Personal firewall network layer firewall

The network layer firewall can be regarded as an IP packet filter and operates on the underlying TCP / IP protocol stack. We can use enumeration to allow only packets that meet certain rules to pass, and the rest will not be allowed to pass through the firewall. These rules can usually be defined or modified by the administrator, although some firewall devices may only apply built-in rules.

We can also formulate firewall rules from another looser angle, as long as the packets do not meet any of the "negative rules", they will be released. Most operating systems and network devices have built-in firewall functions.

Newer firewalls can filter various attributes of packets, such as: source IP address, source port number, destination IP address or port number, and service type (such as WWW or FTP). You can also filter by attributes such as communication protocol, TTL value, source domain name or network segment ...

Personal firewall application layer firewall

The application layer firewall operates on the "application layer" of the TCP / IP stack.

Personal firewall The data stream generated by the browser or the data stream when using FTP belongs to this layer. An application-layer firewall can block all packets entering and leaving an application, and block other packets (usually discarding the packets directly). In theory, this type of firewall can completely prevent external data from flowing into the protected machine.

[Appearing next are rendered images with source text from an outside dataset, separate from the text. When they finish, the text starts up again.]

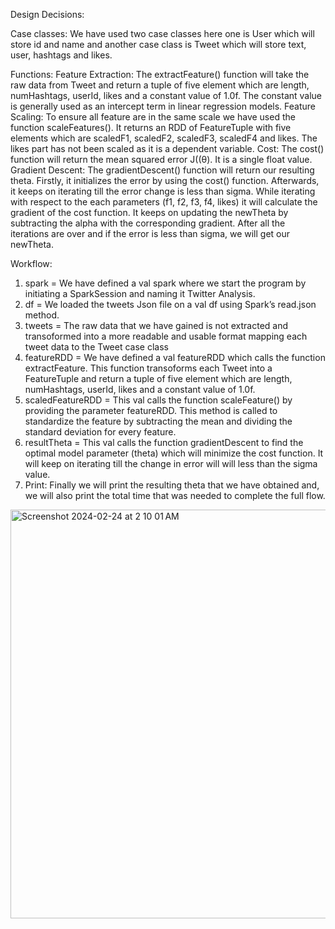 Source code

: Design Decisions:

Case classes:
We have used two case classes here one is User which will store id and name
and another case class is Tweet which will store text, user, hashtags and likes.

Functions:
Feature Extraction:
The extractFeature() function will take the raw data from Tweet and return a tuple of five
element which are length, numHashtags, userId, likes and a constant value of 1.0f. The
constant value is generally used as an intercept term in linear regression models.
Feature Scaling:
To ensure all feature are in the same scale we have used the function scaleFeatures(). It
returns an RDD of FeatureTuple with five elements which are scaledF1, scaledF2, scaledF3,
scaledF4 and likes. The likes part has not been scaled as it is a dependent variable.
Cost:
The cost() function will return the mean squared error J((θ). It is a single float value.
Gradient Descent:
The gradientDescent() function will return our resulting theta. Firstly, it initializes the error
by using the cost() function. Afterwards, it keeps on iterating till the error change is less than
sigma. While iterating with respect to the each parameters (f1, f2, f3, f4, likes) it will
calculate the gradient of the cost function. It keeps on updating the newTheta by
subtracting the alpha with the corresponding gradient. After all the iterations are over and if
the error is less than sigma, we will get our newTheta.

Workflow:
1. spark = We have defined a val spark where we start the program by initiating a
SparkSession and naming it Twitter Analysis.
2. df = We loaded the tweets Json file on a val df using Spark’s read.json method.
3. tweets = The raw data that we have gained is not extracted and transoformed into a
more readable and usable format mapping each tweet data to the Tweet case class
4. featureRDD = We have defined a val featureRDD which calls the function
extractFeature. This function transoforms each Tweet into a FeatureTuple and return
a tuple of five element which are length, numHashtags, userId, likes and a constant
value of 1.0f.
5. scaledFeatureRDD = This val calls the function scaleFeature() by providing the
parameter featureRDD. This method is called to standardize the feature by
subtracting the mean and dividing the standard deviation for every feature.
6. resultTheta = This val calls the function gradientDescent to find the optimal model
parameter (theta) which will minimize the cost function. It will keep on iterating till
the change in error will will less than the sigma value.
7. Print:
Finally we will print the resulting theta that we have obtained and, we will also print
the total time that was needed to complete the full flow.

<img width="654" alt="Screenshot 2024-02-24 at 2 10 01 AM" src="https://github.com/Mishkat96/Multivariate-Linear-Regression-Apache-Spark/assets/47037691/bd24239b-2625-4b93-ada1-7ca34c708f3c">
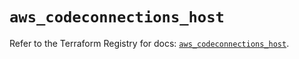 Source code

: # `aws_codeconnections_host`

Refer to the Terraform Registry for docs: [`aws_codeconnections_host`](https://registry.terraform.io/providers/hashicorp/aws/6.6.0/docs/resources/codeconnections_host).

The firewall can prevent the rapid spread of computer worms or Trojan horses by monitoring all packets and identifying irregular attributes. However, in terms of implementation, this method is tedious and complicated (due to the huge variety of software), so most firewalls will not consider designing this way.

XML firewall is a new type of application layer firewall.

Personal firewall proxy service

A proxy device (probably a piece of dedicated hardware or just a set of software on a normal computer) can also respond to incoming packets (such as connection requests) like applications, while blocking other packets, achieving a firewall-like Effect.

A proxy will make it more difficult to tamper with an internal system from an external network, and as long as there are good settings for the proxy, even a problem with the internal system will not necessarily cause a security vulnerability. Conversely, intruders may hijack a publicly accessible system and use it as an agent for their own purposes; agents disguise as that system to other internal machines. As the use of internal address space strengthens security, saboteurs may still use methods such as IP spoofing to try to target the network through small packets.

Firewalls often have Network Address Translation (NAT) capabilities, and hosts are protected behind firewalls and collectively use the so-called "private address space", as defined in RFC 1918

Proper configuration of a firewall requires skill and intelligence. It requires administrators to have a deep understanding of network protocols and computer security. Small mistakes can make a firewall unusable as a security tool.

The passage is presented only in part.